Signs and susceptible breeds

            Although canine melanoma can develop in the skin, it’s not caused by ultraviolet light, as in people, but by a combination of genes and environment. The tumors most commonly occur in the mouth. Affected dogs may lose weight, sneeze, and develop bleeding, bad breath and facial swelling.

            Round, dark melanomas can also develop in footpads, nail beds, lips and eyes. The disease can rapidly spread to the lungs, causing labored breathing, and to other organs. All dogs are susceptible, but breeds with a lot of dark pigment seem particularly vulnerable, including:

- Black Labrador Retrievers

- Chow Chows

- Doberman Pinschers

- Flat-Coated Retrievers

- German Shepherd Dogs

- Golden Retrievers

- Gordon and Irish Setters

- Rottweilers

- Scottish Terriers

- Standard Poodles

- Vizslas

            The USDA’s one-year, conditional licensing of the vaccine ended in March of this year. It was the first time the government had approved a vaccine for cancer treatment in animals or humans. Merial plans to ask for an extension, Menardi said. “We are working very hard to gain full approval, but since we are measuring a long-term benefit-survival time, we know that it will take another year. We are committed to moving forward with the approval process.”

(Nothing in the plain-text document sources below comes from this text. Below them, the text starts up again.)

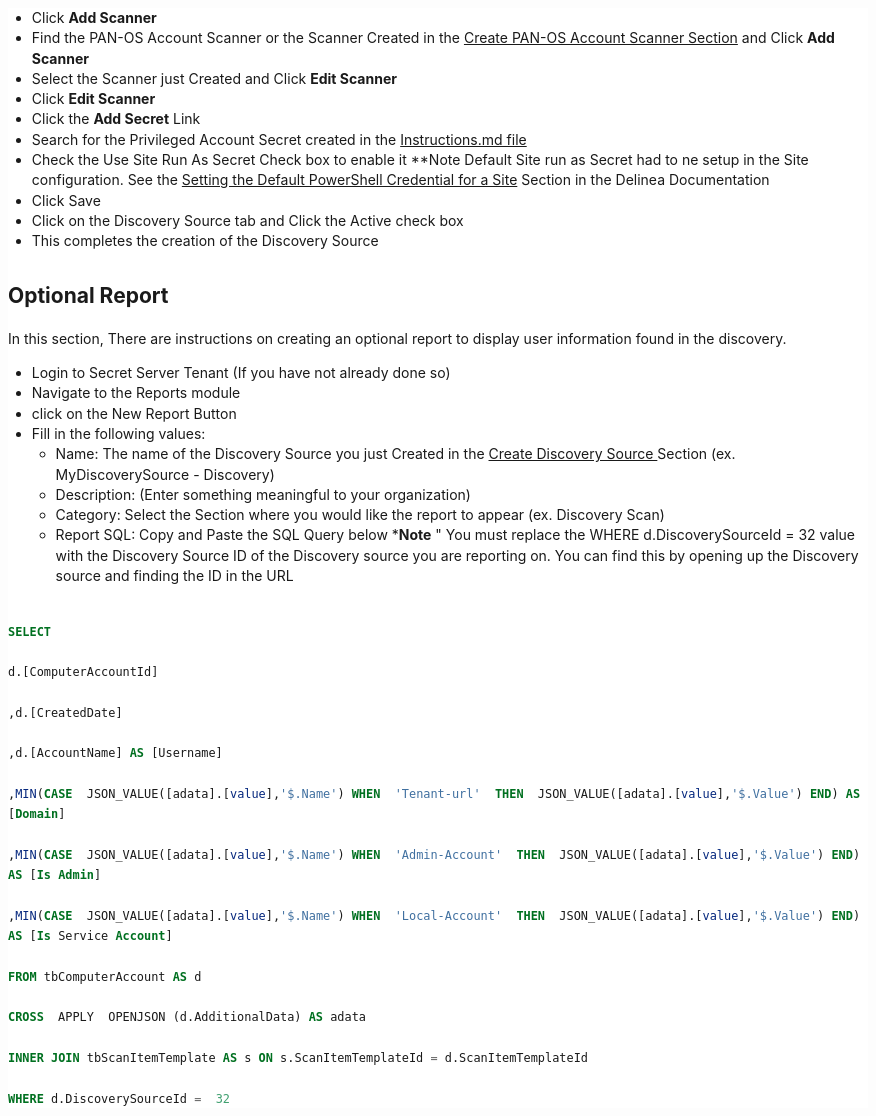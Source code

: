 - Click **Add Scanner**
- Find the PAN-OS Account Scanner  or the Scanner Created in the [Create PAN-OS Account Scanner Section](#create-PAN-OS-account-scanner) and Click **Add Scanner**
- Select the Scanner just Created and Click **Edit Scanner**
- Click **Edit Scanner**
- Click the **Add Secret** Link
- Search for the Privileged Account Secret created in the [Instructions.md file](../Instructions.md)
- Check the Use Site Run As Secret Check box to enable it
    **Note Default Site run as Secret had to ne setup in the Site configuration.
    See the [Setting the Default PowerShell Credential for a Site](https://docs.delinea.com/online-help/secret-server/authentication/secret-based-credentials-for-scripts/index.htm?Highlight=site) Section in the Delinea Documentation
- Click Save
- Click on the Discovery Source tab and Click the Active check box
- This completes the creation of the Discovery Source

## Optional Report

  

In this section, There are instructions on creating an optional report to display user information found in the discovery.

  

- Login to Secret Server Tenant (If you have not already done so)
- Navigate to the Reports module
- click on the New Report Button
- Fill in the following values:
	- Name: The name of the Discovery Source you just Created in the [Create Discovery Source ](#create-discovery-source) Section (ex. MyDiscoverySource - Discovery)
	- Description: (Enter something meaningful to your organization)
	- Category: Select the Section where you would like the report to appear (ex. Discovery Scan)
	- Report SQL: Copy and Paste the SQL Query below
		***Note** " You must replace the WHERE d.DiscoverySourceId =  32 value with the Discovery Source ID of the Discovery source you are reporting on. You can find this by opening up the Discovery source and finding the ID in the URL 
   

``` SQL

SELECT

d.[ComputerAccountId]

,d.[CreatedDate]

,d.[AccountName] AS [Username]

,MIN(CASE  JSON_VALUE([adata].[value],'$.Name') WHEN  'Tenant-url'  THEN  JSON_VALUE([adata].[value],'$.Value') END) AS [Domain]

,MIN(CASE  JSON_VALUE([adata].[value],'$.Name') WHEN  'Admin-Account'  THEN  JSON_VALUE([adata].[value],'$.Value') END) AS [Is Admin]

,MIN(CASE  JSON_VALUE([adata].[value],'$.Name') WHEN  'Local-Account'  THEN  JSON_VALUE([adata].[value],'$.Value') END) AS [Is Service Account]

FROM tbComputerAccount AS d

CROSS  APPLY  OPENJSON (d.AdditionalData) AS adata

INNER JOIN tbScanItemTemplate AS s ON s.ScanItemTemplateId = d.ScanItemTemplateId

WHERE d.DiscoverySourceId =  32

```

            Carolyn J Henry DVM, president of the American College of Veterinary Internal Medicine’s oncology specialty and president-elect of the Veterinary Cancer Society, lauds the years of collaboration between human and veterinary oncology that brought the vaccine to the market:

            “This brings a real-life example of what we as veterinary oncologists have been preaching for years, that comparative oncology-which incorporates naturally occurring cancer in companion animals rather than just rodent models-has the potential to accelerate the acquisition of new, clinically applicable knowledge and treatment options that will impact both people and pets with cancer.”

            It is too early, she said, to assess the effect on dogs receiving the vaccine at the University of Missouri College of Veterinary Medicine, where she is an associate professor. A Rottweiler named Grace is among those handling the vaccine well. “I think Grace sees her visits to the hospital as more of a social event than a medical appointment,” Henry said.

            Grace does like to work the crowd, owner Julia Robberson said. She’s a far different dog than when she appeared seven years ago at Robberson's cow-calf operation in Urbana, Mo. “She was malnourished and full of worms,” Robberson says. “Her mammary glands were full of milk. She had probably had had litter after litter.”

            Robberton and Donna Hugh, who also helps run the farm, drove the dog to neighbors, fruitlessly searching for an owner. “She must have been dumped. We brought her home and took her to the vet, and she turned out to be the sweetest dog God ever breathed life in,” Robberson said. “When a calf lost his mama, she took care of him, cleaned him up. I never saw anything like that.”

            In November, Grace began licking her foot, Hugh says. “I told her ‘Grace, cut it out. You’re driving me crazy.’ Then I looked at it, and she had this awful thing like an open sore on her pad.” It was melanoma. Surgeons at the University of Missouri amputated her left rear leg, as is standard procedure. Grace is still adjusting to it, but her sunny nature and hearty appetite prevail, Robberson said. “She’s getting better every day.”

            Bodo, the Wirehair, is too. Though he usually gives other dogs the laser-eye, he’s warmed up to a Lab-mix that Pollien is fostering. The dogs race around the yard and around the apple trees, chasing prey long-gone or imagined. The trees are budding now. Spring has come.